Russian gas company Gazprom said pipelines continue to pump gas west, despite concerns that Russian gas shipments to Europe could be halted amid a stalemate due to European sanctions and claims to be exempted from payment in rubles.
Gazprom spokesman Sergey Kupriyanov said in statements carried by the Russian news agency Interfax that 104.4 million cubic meters of gas had been pumped to Europe. This is the maximum daily amount that the current contracts allow.
This means that gas is still flowing through Ukrainian territory, despite the Russian invasion of the country that began last February due to Russian allegations of genocide against the Russians in the country.
It also means that shipments will continue, despite the Kremlin’s threats to halt the flow if gas payments are not made in rubles. Western sanctions resulting from the invasion hurt the Russian economy and caused the ruble to lose value. Forcing companies to pay in rubles will help strengthen the Russian currency.
But the West opposed the request. A new proposal allowing rubles to be paid in the Bank of Russia entered into force on Friday, but it is unclear whether it was Western buyers who opened such accounts.
Later, the Russian energy giant Gazprom announced that it would abandon its German subsidiary, Gazprom Germania, which surprised analysts. “Gazprom Group has terminated its stake in Gazprom Germania LLC and all of its assets, including Gazprom Marketing and Trade,” the Russian giant announced via Telegram on Friday, March 31.
The group did not provide further details.
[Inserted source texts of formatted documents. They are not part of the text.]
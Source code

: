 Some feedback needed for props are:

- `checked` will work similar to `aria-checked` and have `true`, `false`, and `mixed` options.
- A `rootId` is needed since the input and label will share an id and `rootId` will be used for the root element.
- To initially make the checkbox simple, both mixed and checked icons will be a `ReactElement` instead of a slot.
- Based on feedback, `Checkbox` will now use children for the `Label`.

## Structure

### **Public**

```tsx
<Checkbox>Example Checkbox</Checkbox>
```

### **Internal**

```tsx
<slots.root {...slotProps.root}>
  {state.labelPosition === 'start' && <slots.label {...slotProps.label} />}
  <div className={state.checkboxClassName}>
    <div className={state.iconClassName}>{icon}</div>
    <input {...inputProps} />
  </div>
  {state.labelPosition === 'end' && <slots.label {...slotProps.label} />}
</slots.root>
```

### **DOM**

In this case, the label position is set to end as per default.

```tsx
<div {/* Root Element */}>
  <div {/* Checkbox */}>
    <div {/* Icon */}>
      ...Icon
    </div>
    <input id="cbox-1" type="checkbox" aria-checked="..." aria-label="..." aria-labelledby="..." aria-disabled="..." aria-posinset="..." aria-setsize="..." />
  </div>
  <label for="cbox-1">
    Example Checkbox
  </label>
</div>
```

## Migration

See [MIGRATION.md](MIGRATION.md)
Gazprom Germany has not yet commented on the matter. It is not yet clear if this will affect the German market.
It should be noted that “Gazprom Germania” – according to its data – is a 100% subsidiary of the Russian energy group Gazprom.
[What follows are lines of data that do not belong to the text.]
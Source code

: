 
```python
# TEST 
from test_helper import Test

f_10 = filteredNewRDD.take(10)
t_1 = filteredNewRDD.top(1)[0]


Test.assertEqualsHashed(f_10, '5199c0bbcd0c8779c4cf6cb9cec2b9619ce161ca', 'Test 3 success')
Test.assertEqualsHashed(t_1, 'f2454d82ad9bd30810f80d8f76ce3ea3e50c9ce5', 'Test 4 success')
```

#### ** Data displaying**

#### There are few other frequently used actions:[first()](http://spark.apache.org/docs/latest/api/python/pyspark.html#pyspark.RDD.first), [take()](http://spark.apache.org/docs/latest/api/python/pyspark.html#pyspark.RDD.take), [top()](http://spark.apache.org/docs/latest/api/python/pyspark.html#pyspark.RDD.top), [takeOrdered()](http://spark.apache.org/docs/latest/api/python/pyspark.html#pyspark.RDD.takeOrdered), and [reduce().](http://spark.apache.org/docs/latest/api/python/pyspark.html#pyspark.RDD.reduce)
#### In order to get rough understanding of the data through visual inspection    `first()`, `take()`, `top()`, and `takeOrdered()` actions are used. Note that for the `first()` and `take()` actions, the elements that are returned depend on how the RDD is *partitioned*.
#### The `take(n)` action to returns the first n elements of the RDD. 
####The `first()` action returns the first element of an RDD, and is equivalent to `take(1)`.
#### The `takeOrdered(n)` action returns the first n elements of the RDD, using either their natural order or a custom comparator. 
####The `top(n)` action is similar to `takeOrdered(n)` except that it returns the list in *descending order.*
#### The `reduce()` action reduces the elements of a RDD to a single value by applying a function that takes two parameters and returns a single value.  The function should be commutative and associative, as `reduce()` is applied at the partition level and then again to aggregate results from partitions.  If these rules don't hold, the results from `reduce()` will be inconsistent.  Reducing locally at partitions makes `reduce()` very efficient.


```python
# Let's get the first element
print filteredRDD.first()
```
Germany’s Gazprom, in turn, owns other companies in the German gas sector, including the gas trading company “Fingaz” and the gas storage company “Astra”, as well as a minority stake in the gas transport company Gazcade.
Meanwhile, the International Energy Agency said it will release crude oil reserves for the second time to ease the market fallout from Russia’s war on Ukraine.
The agency said representatives of 31 IAEA member states acknowledged this at an emergency meeting in Paris on Friday. The agency will announce the amount of crude oil that will be withdrawn early this week.
Initially, the agency released 62.7 million barrels of crude a month ago. The total stockpiles of the member countries of the Agency are 1.5 billion barrels.
The agency said that major disruptions in Russian oil production could lead to an emergency in global oil supplies. The global oil market remains under pressure, which leads to increased price volatility. The IEA Board of Directors recommends that governments and consumers intensify their efforts to conserve energy.
Russian production of oil and gas condensate fell to 11.01 million barrels per day in March from an average of 11.08 million barrels per day in February. Two sources and Refinitiv Eikon data, according to Reuters, said production fell on March 31 to 10.6 million barrels per day, the lowest daily level since September 2021.
The decline in Russian oil production coincides with the disruption of the country’s exports of oil and products, with European customers reluctance to do business with the country due to Western sanctions.
Russian oil production is declining as the OPEC+ agreement allows the country to increase production per month. Urals oil loading from Russia’s Baltic ports was 5 percent lower than expected in March due to shipment cancellations. India became one of the major buyers of Russian oil after Western sanctions.